Rob Stokes (left) chats to his Lees Valley farm manager Tim Sowman. PHOTO: SUPPLIED BY ROB STOKES
Rob Stokes (left) chats to his Lees Valley farm manager Tim Sowman. PHOTO: SUPPLIED BY ROB STOKES
High country issues got a fair airing at a recent field day.

Government agencies, farmers and industry organisations came together at Rob Stokes’ Lees Valley property, near Oxford, to discuss subjects as diverse as fire danger, adverse events, pastoral leases, water quality, biodiversity and forestry.

The issues have come to the fore in recent months with major high country fires and new government legislation.

The field day provided a chance for farmers to discuss their challenges with the Ministry for Primary Industries (MPI), Fire and Emergency New Zealand (Fenz) and Environment Canterbury staff, as well as MPs.

Federated Farmers, Beef and Lamb New Zealand and the agency Alpine Fault 8 were also represented.

Fire and Emergency New Zealand North Canterbury principal rural fire officer Bruce Janes (left),...
Fire and Emergency New Zealand North Canterbury principal rural fire officer Bruce Janes (left), with Rangiora Volunteer Fire Brigade chief fire officer Hamish Peter, says fire danger can be reduced with forward planning. PHOTO: DAVID HILL
While no government ministers attended, Mr Stokes, the Federated Farmers high country chairman, hoped a ministerial visit was in the pipeline next month.

"It seems like there’s light at the end of the tunnel. It’s good news that these organisations have come on board and we can work through some of these issues."
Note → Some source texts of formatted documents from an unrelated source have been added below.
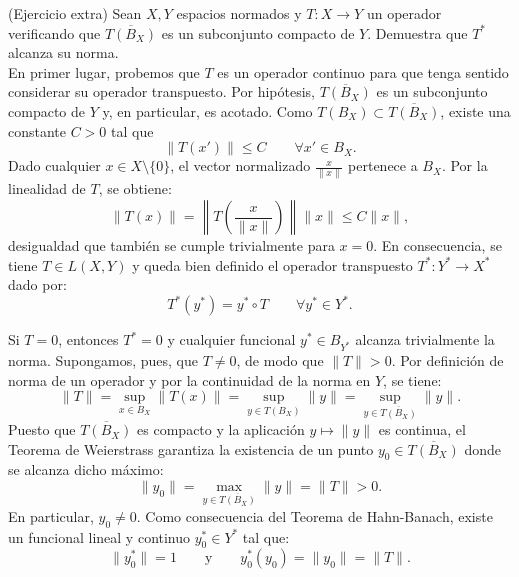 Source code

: \documentclass[12pt]{article}
\begin{document}
    \begin{ejercicio}
        (Ejercicio extra)\newline
        Sean $X,Y$ espacios normados y $T:X\to Y$ un operador verificando que $\overline{T(B_X)}$ es un subconjunto compacto de $Y$. Demuestra que $T^\ast$ alcanza su norma.\\

        En primer lugar, probemos que $T$ es un operador continuo para que tenga sentido considerar su operador transpuesto. Por hipótesis, $\overline{T(B_X)}$ es un subconjunto compacto de $Y$ y, en particular, es acotado. Como $T(B_X) \subset \overline{T(B_X)}$, existe una constante $C > 0$ tal que
        \begin{equation*}
            \|T(x')\| \leq C \qquad \forall x' \in B_X.
        \end{equation*}
        Dado cualquier $x \in X \setminus \{0\}$, el vector normalizado $\frac{x}{\|x\|}$ pertenece a $B_X$. Por la linealidad de $T$, se obtiene:
        \begin{equation*}
            \|T(x)\| = \left\| T\left(\frac{x}{\|x\|}\right) \right\| \|x\| \leq C \|x\|,
        \end{equation*}
        desigualdad que también se cumple trivialmente para $x = 0$. En consecuencia, se tiene $T \in L(X, Y)$ y queda bien definido el operador transpuesto $T^\ast : Y^\ast \to X^\ast$ dado por:
        \begin{equation*}
            T^\ast(y^\ast) = y^\ast \circ T \qquad \forall y^\ast \in Y^\ast.
        \end{equation*}

        Si $T = 0$, entonces $T^\ast = 0$ y cualquier funcional $y^\ast \in B_{Y^\ast}$ alcanza trivialmente la norma. Supongamos, pues, que $T \neq 0$, de modo que $\|T\| > 0$. Por definición de norma de un operador y por la continuidad de la norma en $Y$, se tiene:
        \begin{equation*}
            \|T\| = \sup_{x \in B_X} \|T(x)\| = \sup_{y \in T(B_X)} \|y\| = \sup_{y \in \overline{T(B_X)}} \|y\|.
        \end{equation*}
        Puesto que $\overline{T(B_X)}$ es compacto y la aplicación $y \mapsto \|y\|$ es continua, el Teorema de Weierstrass garantiza la existencia de un punto $y_0 \in \overline{T(B_X)}$ donde se alcanza dicho máximo:
        \begin{equation*}
            \|y_0\| = \max_{y \in \overline{T(B_X)}} \|y\| = \|T\| > 0.
        \end{equation*}
        En particular, $y_0 \neq 0$. Como consecuencia del Teorema de Hahn-Banach, existe un funcional lineal y continuo $y_0^\ast \in Y^\ast$ tal que:
        \begin{equation*}
            \|y_0^\ast\| = 1 \qquad \text{y} \qquad y_0^\ast(y_0) = \|y_0\| = \|T\|.
        \end{equation*}


\end{ejercicio}
\end{document}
Fire and Emergency New Zealand North Canterbury principal rural fire officer Bruce Janes says...
Fire and Emergency New Zealand North Canterbury principal rural fire officer Bruce Janes says forest fires can be avoided. PHOTO: FIRE AND EMERGENCY NEW ZEALAND
Federated Farmers national board member Chris Allen said recent government legislation seemed to be a "one-size-fits-all approach" and was unworkable in a high country environment.

"It was a great to be part of an event in an iconic part of the landscape, which really lent itself to get the discussion into that practical side.

"Our job as Feds is to help inform policy makers so they can come up with something that is workable, and the field day was a really good showcase of what isn’t going to work."

In the firing line were new stock exclusion rules, which should not apply in the high country, Mr Allen said.

"We need to go back to the basics and ask what is the problem and what are we trying to fix? There is a lot of cost to farmers and for not much outcome."

On the positive side, Mr Allen said there was good engagement between farmers and MPI in tackling wilding pines.

"There’s a lot of good work going on in the high country and people don’t see it."

Fenz North Canterbury principal rural fire officer Bruce Janes said the field day was a good chance for firefighters and farmers to discuss the benefits and dangers of controlled fires.

"Not all fire is bad. We’ve had an increasing number of inquiries for burns for 100 to 300 hectares of land.

"Burning is part of our history and our land management, and we can help farmers and address their concerns. Farmers were very receptive."

Fenz offered a free service to advise farmers on how to manage controlled fires.

Farmers were advised to prepare a five-year burn plan.

"We know the devastating impact of escaped burns. But these can be avoided with smart land management.

"If you’re out on the quad bike and think ‘it’s calm, so I’m going to light up’, but you haven’t looked at the weather forecast, you’re asking for trouble."